The iconic Greek poet, scholar, translator, essayist, art collector and art gallery owner Dinos Christianopoulos passed away on Tuesday in his hometown of Thessaloniki, a place he never left. He was 89 years of age.
Christianopoulos was born on March 21, 1931. Years later, the day of his birth, the Spring solstice, was to be named “World Poetry Day.”
As a teenager, he was hesitant about whether to study theology or the fine arts.

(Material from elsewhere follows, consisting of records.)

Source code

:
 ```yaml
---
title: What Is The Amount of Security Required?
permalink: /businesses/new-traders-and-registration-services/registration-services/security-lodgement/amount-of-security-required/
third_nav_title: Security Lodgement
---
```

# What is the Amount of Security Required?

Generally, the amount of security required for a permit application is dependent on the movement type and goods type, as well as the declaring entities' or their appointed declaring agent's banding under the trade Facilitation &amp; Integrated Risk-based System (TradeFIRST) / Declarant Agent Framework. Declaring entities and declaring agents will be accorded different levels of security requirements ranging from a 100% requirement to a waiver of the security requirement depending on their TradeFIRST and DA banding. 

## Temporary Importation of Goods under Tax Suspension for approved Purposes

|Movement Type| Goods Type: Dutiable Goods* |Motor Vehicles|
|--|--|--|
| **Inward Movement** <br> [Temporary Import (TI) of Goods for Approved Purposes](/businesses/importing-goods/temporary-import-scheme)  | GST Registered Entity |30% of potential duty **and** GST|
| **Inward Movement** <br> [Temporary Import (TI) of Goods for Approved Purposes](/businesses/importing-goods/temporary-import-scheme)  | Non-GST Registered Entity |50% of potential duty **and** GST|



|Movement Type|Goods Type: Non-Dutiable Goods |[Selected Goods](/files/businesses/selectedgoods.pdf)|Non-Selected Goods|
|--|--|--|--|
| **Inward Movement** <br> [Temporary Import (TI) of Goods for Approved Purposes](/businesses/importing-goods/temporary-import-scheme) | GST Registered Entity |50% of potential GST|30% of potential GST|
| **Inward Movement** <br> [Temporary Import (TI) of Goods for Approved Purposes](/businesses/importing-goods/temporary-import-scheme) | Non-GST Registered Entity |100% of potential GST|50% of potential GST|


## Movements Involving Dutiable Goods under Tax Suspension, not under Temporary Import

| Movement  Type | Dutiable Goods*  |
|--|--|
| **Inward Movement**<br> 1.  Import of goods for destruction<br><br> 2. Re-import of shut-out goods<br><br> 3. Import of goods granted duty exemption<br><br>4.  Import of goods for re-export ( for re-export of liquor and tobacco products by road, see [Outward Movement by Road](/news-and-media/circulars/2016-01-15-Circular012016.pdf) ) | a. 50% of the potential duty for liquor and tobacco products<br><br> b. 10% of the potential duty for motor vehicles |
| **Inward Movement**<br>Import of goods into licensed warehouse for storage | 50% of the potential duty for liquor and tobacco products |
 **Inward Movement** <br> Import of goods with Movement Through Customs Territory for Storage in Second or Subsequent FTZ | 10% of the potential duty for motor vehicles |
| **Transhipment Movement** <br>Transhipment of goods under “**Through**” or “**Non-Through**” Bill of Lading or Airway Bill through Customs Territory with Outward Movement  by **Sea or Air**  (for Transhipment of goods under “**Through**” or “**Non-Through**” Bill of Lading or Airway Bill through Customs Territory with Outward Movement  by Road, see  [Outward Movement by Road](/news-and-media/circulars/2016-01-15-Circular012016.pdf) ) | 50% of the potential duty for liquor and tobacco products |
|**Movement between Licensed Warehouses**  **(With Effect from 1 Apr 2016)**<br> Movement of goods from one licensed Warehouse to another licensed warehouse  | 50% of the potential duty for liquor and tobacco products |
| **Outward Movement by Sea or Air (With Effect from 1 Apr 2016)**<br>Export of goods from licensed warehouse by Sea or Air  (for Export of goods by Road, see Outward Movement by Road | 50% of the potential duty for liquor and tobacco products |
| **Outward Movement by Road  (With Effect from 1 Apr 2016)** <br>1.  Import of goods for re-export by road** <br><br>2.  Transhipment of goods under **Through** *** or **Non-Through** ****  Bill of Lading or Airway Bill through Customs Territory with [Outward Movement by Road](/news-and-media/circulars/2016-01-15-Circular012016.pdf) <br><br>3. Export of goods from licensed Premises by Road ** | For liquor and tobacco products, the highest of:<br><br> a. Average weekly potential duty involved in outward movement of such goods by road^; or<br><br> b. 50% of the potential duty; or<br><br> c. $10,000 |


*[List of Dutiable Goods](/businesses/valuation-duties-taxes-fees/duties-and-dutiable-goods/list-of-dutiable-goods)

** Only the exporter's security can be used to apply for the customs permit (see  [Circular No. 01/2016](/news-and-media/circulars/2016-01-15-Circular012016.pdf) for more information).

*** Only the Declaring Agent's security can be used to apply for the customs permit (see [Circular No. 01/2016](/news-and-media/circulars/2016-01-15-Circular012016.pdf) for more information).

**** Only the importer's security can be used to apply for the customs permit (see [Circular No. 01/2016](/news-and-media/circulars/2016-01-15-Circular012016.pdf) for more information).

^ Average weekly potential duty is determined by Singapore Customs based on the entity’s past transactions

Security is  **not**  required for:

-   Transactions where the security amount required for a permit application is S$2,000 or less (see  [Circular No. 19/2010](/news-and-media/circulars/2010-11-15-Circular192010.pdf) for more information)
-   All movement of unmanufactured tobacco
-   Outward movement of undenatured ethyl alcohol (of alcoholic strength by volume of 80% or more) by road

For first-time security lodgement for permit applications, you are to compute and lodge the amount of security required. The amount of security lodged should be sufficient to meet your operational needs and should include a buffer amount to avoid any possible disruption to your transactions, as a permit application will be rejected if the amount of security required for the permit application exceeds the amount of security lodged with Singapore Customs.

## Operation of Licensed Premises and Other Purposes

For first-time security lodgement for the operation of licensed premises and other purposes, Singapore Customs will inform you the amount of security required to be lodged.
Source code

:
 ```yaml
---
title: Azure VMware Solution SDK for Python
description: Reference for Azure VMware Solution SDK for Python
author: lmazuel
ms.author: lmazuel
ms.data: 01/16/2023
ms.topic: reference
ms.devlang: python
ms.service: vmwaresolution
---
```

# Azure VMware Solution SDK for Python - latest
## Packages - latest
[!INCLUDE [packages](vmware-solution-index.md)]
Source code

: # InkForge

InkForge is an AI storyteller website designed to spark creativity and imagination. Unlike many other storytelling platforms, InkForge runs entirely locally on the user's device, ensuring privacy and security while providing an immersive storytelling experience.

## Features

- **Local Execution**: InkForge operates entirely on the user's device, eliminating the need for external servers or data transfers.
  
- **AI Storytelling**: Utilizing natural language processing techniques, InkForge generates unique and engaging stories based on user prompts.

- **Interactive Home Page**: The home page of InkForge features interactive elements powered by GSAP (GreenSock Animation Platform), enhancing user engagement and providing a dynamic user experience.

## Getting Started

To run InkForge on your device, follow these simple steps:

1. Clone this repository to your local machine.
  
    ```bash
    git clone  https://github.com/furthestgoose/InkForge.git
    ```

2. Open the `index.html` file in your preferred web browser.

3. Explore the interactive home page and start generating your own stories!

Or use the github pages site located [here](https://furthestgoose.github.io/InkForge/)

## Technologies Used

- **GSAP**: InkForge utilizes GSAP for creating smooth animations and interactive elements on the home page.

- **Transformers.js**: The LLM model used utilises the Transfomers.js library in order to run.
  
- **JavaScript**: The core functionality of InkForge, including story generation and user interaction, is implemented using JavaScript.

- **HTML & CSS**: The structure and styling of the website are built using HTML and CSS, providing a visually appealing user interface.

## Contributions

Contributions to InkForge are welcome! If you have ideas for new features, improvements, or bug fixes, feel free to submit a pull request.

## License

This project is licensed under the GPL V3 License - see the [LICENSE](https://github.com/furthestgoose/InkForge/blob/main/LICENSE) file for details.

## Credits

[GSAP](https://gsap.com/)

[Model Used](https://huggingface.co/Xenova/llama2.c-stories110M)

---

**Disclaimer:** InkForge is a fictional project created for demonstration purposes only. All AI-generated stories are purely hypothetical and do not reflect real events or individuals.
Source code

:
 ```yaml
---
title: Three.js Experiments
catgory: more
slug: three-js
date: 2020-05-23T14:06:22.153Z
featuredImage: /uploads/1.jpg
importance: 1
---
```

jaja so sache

Eventually he decided to become a philologist, studying at the Department of Philology of the Aristotle University of Thessaloniki, from which he graduated in 1954.
Christianopoulos never taught as a profession; this was partly because he believed that to be an employee of any kind is, in his words, a “curse.”
He published his first poetry collection, entitled “Age of Lean Cows,” at age nineteen in 1950. In 1958 he founded the magazine “Diagonios,” which was published until 1983. In 1962 he created the publishing house “Diagonios Publications,” which printed important works of literature.
In 2011 Christianopoulos was honored with the “Grand Award Prize for Letters” for his contribution to Greek literature and to the intellectual life of Thessaloniki. However, he refused to accept the award, referring to a work called “Against,” which he wrote in 1979, in which he stated “I am against awards because they reduce human dignity.”
“Greece lost one of its great poets and Thessaloniki its most heretical and charming voice,” Greek Prime Minister Kyriakos Mitsotakis wrote on Twitter.
“Today, Greece lost one of the most important poets of the School of Thessaloniki,” Minister of Culture Lina Mendoni wrote in her message of condolence.